Dollar-borrowing costs for Indian corporates have fallen to a six-month low, with average yields on Indian dollar-denominated bonds sliding to 4.5 per cent on January 30, according to Bank of America-Merrill Lynch indices.

In contrast, dollar-borrowing costs in China and Brazil are elevated at 5.9 per cent and 5.6 per cent, respectively. The development is likely to give a push to overseas fund-raising by Indian firms amid a rise in the cost of borrowing locally. Top-rated five-year corporate bond yields in India average 9.72 per cent at present, compared to 9.63 per cent at the end of 2013.
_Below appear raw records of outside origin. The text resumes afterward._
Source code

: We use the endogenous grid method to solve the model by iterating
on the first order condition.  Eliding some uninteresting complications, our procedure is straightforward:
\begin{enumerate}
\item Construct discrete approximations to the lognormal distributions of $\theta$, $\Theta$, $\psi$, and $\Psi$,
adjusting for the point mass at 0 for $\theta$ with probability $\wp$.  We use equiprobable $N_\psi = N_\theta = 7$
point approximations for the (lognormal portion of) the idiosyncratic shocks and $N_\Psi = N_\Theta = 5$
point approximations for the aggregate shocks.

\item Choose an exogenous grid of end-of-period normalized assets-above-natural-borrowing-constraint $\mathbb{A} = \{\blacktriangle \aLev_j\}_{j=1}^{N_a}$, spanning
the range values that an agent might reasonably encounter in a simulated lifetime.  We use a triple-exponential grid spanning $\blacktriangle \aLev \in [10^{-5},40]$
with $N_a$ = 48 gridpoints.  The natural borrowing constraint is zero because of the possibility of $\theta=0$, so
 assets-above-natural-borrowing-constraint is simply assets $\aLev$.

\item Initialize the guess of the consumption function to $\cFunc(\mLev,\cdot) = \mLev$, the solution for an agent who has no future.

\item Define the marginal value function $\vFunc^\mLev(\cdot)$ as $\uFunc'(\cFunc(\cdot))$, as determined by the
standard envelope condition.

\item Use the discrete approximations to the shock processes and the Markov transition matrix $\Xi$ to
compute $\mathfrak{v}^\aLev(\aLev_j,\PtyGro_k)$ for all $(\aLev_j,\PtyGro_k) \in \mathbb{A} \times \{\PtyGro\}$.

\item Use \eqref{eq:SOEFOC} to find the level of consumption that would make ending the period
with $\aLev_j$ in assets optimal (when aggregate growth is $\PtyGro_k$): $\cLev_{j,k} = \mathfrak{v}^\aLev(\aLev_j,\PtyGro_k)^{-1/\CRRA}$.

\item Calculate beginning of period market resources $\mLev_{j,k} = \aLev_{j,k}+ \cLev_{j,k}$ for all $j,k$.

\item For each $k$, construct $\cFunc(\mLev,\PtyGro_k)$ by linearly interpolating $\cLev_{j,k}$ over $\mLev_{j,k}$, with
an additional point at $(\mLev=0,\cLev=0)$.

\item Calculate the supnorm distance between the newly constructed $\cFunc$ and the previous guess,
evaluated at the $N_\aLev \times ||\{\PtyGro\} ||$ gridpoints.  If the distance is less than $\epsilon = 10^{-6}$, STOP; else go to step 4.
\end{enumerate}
In addition, the depreciation is likely to reduce the debt burden of Indian businesses that were struggling to cope with sharp rupee depreciation that made their foreign borrowings too costly to service and raised the spectre of widespread defaults. According to Moody’s Investor Service, 14 of the non-financial companies that it rates in India had combined debt of $32 billion in the fiscal ending March 2014, out of which 50 per cent was denominated in foreign currency.

There is also a strong possibility of companies refinancing old loans in the hope of securing better rates in international markets.

The biggest beneficiary of cheaper dollar loans will be state-owned oil marketing companies, which are the worst-affected by rupee depreciation. This is because even though their revenues are linked to the US dollar, their EBITDA margins are thin at between 3 per cent and 5 per cent. They are also highly leveraged.

As a consequence of the improved scenario, the cost to insure debt against non-payment has also been dropping.

The situation could witness a sea change as the US bond purchase tapering plan continues. If the stimulus is further wound back from $65 billion a month as 2014 progresses, borrowing costs for companies in emerging markets such as India are likely to rise.